Give back exactly the lines of the entries below from the line with "CDAPackage: The 'Nehta.VendorLibrary.CDAPackage'" to the line with "An open source", inclusive, and only those.

(WORKING DATA Opens)

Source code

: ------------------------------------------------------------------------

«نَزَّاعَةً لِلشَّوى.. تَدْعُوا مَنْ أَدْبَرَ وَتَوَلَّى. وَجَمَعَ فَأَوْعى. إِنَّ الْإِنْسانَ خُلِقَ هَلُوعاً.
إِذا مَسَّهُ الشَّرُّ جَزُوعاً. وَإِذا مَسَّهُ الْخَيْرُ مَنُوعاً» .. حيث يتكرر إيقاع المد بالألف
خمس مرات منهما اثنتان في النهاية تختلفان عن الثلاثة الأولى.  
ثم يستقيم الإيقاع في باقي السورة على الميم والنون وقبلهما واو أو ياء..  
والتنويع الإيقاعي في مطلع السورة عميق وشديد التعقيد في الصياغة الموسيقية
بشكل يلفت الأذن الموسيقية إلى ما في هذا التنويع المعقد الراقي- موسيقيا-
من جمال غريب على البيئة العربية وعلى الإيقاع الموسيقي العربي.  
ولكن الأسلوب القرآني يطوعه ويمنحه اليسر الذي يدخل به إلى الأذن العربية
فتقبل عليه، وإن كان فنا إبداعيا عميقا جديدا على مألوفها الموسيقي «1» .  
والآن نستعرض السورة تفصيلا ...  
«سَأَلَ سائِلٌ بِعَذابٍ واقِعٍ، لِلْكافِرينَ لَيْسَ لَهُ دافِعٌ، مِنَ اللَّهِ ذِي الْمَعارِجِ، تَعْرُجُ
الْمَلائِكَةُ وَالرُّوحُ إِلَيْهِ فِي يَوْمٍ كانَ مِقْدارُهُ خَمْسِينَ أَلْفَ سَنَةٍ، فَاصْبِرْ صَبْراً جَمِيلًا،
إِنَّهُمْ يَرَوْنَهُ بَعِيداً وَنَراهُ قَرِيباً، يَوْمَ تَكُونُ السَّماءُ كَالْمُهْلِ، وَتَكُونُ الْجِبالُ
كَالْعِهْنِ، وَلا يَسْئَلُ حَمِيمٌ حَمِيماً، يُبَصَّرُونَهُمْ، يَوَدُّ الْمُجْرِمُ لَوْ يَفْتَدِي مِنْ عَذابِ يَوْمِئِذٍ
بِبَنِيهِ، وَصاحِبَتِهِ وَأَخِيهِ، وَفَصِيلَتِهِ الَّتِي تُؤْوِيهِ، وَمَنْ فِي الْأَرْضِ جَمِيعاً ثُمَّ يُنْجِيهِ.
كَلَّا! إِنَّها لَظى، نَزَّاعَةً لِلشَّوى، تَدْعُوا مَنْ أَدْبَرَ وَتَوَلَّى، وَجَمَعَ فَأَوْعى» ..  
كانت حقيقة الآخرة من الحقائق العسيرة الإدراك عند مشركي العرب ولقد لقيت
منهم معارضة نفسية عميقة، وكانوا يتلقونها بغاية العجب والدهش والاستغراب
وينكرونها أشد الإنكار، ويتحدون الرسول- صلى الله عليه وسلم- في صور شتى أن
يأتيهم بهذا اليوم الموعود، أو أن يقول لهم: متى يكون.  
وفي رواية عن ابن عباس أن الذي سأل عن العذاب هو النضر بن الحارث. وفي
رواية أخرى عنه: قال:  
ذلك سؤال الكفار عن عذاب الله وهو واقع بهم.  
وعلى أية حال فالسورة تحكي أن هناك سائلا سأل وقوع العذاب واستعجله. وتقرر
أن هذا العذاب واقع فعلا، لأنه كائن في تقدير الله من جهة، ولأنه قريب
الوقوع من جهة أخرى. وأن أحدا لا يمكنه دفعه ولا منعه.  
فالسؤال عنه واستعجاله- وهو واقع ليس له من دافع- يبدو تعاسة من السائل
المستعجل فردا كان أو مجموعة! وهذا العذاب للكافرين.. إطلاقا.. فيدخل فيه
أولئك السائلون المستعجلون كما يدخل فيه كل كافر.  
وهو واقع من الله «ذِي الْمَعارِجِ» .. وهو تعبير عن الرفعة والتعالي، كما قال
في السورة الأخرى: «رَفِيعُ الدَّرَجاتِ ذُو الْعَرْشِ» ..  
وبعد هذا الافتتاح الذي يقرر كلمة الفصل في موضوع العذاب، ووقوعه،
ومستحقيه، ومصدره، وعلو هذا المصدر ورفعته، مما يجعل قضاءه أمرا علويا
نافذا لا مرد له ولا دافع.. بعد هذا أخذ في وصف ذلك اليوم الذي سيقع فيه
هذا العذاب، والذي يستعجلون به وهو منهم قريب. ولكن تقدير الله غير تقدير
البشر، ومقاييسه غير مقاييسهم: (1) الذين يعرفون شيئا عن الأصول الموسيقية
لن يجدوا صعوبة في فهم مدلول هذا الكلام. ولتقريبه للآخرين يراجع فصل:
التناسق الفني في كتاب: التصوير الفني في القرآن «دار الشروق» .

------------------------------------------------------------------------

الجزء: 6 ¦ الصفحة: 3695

(WORKING DATA Closes)
(WORKING DATA Opens)

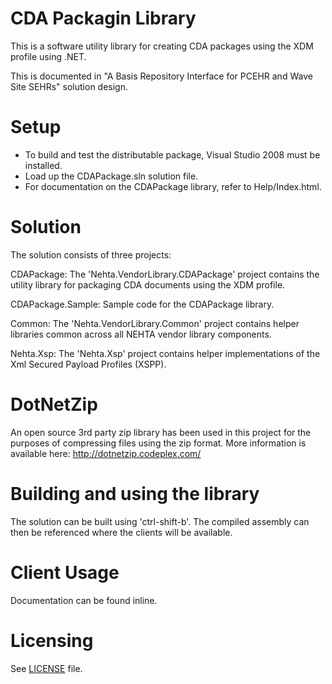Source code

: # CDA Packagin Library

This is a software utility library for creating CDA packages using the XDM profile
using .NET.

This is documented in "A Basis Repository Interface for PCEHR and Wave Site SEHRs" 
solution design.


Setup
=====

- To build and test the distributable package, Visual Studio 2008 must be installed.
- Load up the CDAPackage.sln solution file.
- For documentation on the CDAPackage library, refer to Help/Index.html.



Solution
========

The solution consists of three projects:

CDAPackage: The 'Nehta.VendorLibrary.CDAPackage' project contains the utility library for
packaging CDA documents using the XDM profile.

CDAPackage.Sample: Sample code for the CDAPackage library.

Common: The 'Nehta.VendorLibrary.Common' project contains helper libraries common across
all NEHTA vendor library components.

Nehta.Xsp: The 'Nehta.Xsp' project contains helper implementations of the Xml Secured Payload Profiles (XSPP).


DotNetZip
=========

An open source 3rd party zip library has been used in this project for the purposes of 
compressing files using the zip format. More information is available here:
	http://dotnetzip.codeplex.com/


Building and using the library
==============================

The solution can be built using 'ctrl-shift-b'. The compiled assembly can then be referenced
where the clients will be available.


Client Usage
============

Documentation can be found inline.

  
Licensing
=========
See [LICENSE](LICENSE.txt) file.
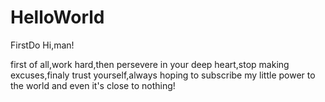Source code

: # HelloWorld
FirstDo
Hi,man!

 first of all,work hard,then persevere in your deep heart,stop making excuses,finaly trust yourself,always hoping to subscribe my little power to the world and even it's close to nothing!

(WORKING DATA Closes)

YOUR SOLUTION:
CDAPackage: The 'Nehta.VendorLibrary.CDAPackage' project contains the utility library for
packaging CDA documents using the XDM profile.

CDAPackage.Sample: Sample code for the CDAPackage library.

Common: The 'Nehta.VendorLibrary.Common' project contains helper libraries common across
all NEHTA vendor library components.

Nehta.Xsp: The 'Nehta.Xsp' project contains helper implementations of the Xml Secured Payload Profiles (XSPP).


DotNetZip
=========

An open source 3rd party zip library has been used in this project for the purposes of 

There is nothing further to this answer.